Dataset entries
=== Section Start ===

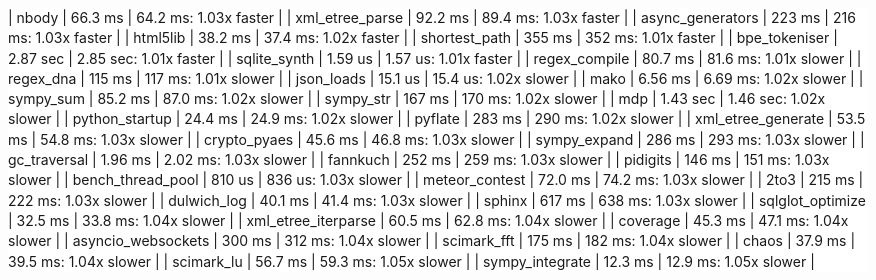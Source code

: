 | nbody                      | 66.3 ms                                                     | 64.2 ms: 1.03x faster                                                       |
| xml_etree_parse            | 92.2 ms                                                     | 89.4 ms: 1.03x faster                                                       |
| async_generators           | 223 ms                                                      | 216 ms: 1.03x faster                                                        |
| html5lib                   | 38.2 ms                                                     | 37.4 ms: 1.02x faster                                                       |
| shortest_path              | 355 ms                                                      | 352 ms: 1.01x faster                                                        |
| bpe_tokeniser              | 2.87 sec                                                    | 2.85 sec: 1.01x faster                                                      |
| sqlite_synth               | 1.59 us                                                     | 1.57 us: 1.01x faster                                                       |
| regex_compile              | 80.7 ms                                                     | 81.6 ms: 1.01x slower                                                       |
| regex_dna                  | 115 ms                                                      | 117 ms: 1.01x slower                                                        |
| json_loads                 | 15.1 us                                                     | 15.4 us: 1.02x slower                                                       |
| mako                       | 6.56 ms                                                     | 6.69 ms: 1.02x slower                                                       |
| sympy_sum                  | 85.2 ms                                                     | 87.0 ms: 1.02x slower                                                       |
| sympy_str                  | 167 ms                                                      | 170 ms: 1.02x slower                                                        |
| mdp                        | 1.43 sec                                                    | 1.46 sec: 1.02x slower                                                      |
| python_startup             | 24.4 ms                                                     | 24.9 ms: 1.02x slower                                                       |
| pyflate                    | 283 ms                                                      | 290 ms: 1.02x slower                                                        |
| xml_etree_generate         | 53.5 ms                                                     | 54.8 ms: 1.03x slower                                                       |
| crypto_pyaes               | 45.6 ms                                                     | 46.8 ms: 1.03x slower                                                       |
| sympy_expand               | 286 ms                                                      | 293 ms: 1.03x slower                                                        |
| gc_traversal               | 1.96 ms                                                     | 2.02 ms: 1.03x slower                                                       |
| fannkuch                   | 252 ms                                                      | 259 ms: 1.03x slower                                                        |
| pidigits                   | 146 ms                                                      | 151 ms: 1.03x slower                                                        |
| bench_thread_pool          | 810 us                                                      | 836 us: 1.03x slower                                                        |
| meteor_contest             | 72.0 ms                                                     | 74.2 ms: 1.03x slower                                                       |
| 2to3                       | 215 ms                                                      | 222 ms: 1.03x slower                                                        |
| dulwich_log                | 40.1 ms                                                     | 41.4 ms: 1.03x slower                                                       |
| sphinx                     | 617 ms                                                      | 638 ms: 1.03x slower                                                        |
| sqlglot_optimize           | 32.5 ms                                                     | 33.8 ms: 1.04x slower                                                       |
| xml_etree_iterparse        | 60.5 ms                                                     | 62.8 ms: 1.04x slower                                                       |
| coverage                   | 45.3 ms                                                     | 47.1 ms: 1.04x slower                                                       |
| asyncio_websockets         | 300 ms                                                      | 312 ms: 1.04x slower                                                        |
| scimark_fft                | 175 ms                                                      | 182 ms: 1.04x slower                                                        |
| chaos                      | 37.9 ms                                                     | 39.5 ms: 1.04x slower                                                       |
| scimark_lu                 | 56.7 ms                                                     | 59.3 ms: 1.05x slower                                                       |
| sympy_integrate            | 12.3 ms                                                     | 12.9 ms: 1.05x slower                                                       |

=== Section End ===

WORK ORDER:
Copy word for word the stretch of entries above from the line that has "352 ms: 1.01x" through the line that has "170 ms: 1.02x", both ends included, and nothing outside it.

PROBLEM SOLUTION:
| shortest_path              | 355 ms                                                      | 352 ms: 1.01x faster                                                        |
| bpe_tokeniser              | 2.87 sec                                                    | 2.85 sec: 1.01x faster                                                      |
| sqlite_synth               | 1.59 us                                                     | 1.57 us: 1.01x faster                                                       |
| regex_compile              | 80.7 ms                                                     | 81.6 ms: 1.01x slower                                                       |
| regex_dna                  | 115 ms                                                      | 117 ms: 1.01x slower                                                        |
| json_loads                 | 15.1 us                                                     | 15.4 us: 1.02x slower                                                       |
| mako                       | 6.56 ms                                                     | 6.69 ms: 1.02x slower                                                       |
| sympy_sum                  | 85.2 ms                                                     | 87.0 ms: 1.02x slower                                                       |
| sympy_str                  | 167 ms                                                      | 170 ms: 1.02x slower                                                        |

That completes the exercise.